SetTooltip(issue.Key).
OnClick(func(ctx *application.Context) {
app.BrowserOpenURL(fmt.Sprintf("%s/browse/%s", JIRA.uri, ctx.ClickedMenuItem().Tooltip()))
})
}
}
}
myMenu.AddSeparator()
myMenu.Add("Go to JIRA Issues").OnClick(func(ctx *application.Context) {
app.BrowserOpenURL(fmt.Sprintf("%s/issues/?jql=%s", JIRA.uri, JIRA.jql))
})
myMenu.Add("Quit").OnClick(func(ctx *application.Context) {
app.Quit()
})
systemTray.SetMenu(myMenu)
return len(*issues)
}
func main() {
app := application.New(application.Options{
Name: "JIRA Issue Counter",
Description: "A demo of the Wails v3 API",
Assets: application.AlphaAssets,
Mac: application.MacOptions{
ActivationPolicy: application.ActivationPolicyAccessory,
},
})
JIRA := JIRAAuth{
juser: "username@mail.com",
jtoken: "jira_ptoken",
jql: "assignee = currentUser() ORDER BY created DESC",
uri: "https://yourcompany.atlassian.net",
}
systemTray := app.NewSystemTray()
var issueTypes []string
issueTypes = append(issueTypes, "New")
issueTypes = append(issueTypes, "In Progress")
// issueTypes = append(issueTypes, "Oczekuje na odpowiedź klienta")

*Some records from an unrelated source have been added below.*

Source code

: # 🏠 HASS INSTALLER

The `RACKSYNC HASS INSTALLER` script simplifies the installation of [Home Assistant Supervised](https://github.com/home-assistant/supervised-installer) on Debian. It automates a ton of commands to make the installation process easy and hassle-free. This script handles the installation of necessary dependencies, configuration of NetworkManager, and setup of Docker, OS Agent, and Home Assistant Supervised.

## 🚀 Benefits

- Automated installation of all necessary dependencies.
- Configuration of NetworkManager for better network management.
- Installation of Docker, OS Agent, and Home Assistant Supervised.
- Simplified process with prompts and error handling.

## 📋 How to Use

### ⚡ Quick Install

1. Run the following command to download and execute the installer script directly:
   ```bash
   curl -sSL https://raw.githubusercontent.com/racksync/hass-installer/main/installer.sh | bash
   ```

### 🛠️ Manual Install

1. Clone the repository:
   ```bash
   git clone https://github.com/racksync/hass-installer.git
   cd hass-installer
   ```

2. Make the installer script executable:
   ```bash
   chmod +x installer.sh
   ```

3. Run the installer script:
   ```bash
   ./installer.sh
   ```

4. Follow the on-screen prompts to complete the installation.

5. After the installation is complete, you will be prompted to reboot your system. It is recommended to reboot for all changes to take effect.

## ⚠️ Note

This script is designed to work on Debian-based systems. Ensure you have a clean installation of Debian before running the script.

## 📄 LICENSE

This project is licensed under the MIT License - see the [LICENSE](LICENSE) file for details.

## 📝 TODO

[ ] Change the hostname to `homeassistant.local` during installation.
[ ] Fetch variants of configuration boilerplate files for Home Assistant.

// issueTypes = append(issueTypes, "Odpowiedź od klienta")
// issueTypes = append(issueTypes, "Wstrzymane")
go func() {
for {
cnt := GenerateMenu(app, systemTray, issueTypes, JIRA)
systemTray.SetDarkModeIcon(generateIcon(cnt))

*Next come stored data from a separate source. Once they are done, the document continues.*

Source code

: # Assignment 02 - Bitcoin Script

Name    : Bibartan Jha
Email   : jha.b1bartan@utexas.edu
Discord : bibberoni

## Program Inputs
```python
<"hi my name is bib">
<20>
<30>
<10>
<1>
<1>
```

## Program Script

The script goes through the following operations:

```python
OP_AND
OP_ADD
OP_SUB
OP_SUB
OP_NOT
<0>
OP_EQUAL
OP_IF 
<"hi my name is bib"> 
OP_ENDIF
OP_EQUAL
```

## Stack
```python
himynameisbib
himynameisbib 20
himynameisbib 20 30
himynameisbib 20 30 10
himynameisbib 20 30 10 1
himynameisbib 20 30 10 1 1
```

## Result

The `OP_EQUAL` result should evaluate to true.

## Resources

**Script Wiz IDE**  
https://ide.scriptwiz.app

time.Sleep(60 * time.Second)
}
}()
err := app.Run()
if err != nil {
log.Fatal(err)
}
}
So yes, it is possible, the wbar will have few limitations, f.ex. it is not possible to put into Windows tray a long text, but it works :)
I'm not even sure you can get text into a windows tray icon.
On windows It should be possible to somehow create a "toolbar" to do this. Lenovo usually has something like this to show the battery percentage preinstalled on their laptops (for some reason). Here's a screenshot i found:
Unfortunately, after half an hour of googling about "windows taskbar toolbars" i was no closer to finding the underlying api which allows you to do this. But I am sure there are windows development wizards out there that could help if this turns into a serious effort 😄
There's a tool called Traffic Monitor can do this.
But its wrote with c, the method is a bit hack. It seems to create a transparent and borderless window as a child window of explorer.exe.
But its wrote with c, the method is a bit hack. It seems to create a transparent and borderless window as a child window of explorer.exe.
Oh wow. I wonder what it looks like if you fill the taskbar with icons or move it to be vertical 😬
xbar is a good software. I want to use it in other platforms. This software is written in Go, so I think it will not be too difficult to support Windows and Linux. Thank you.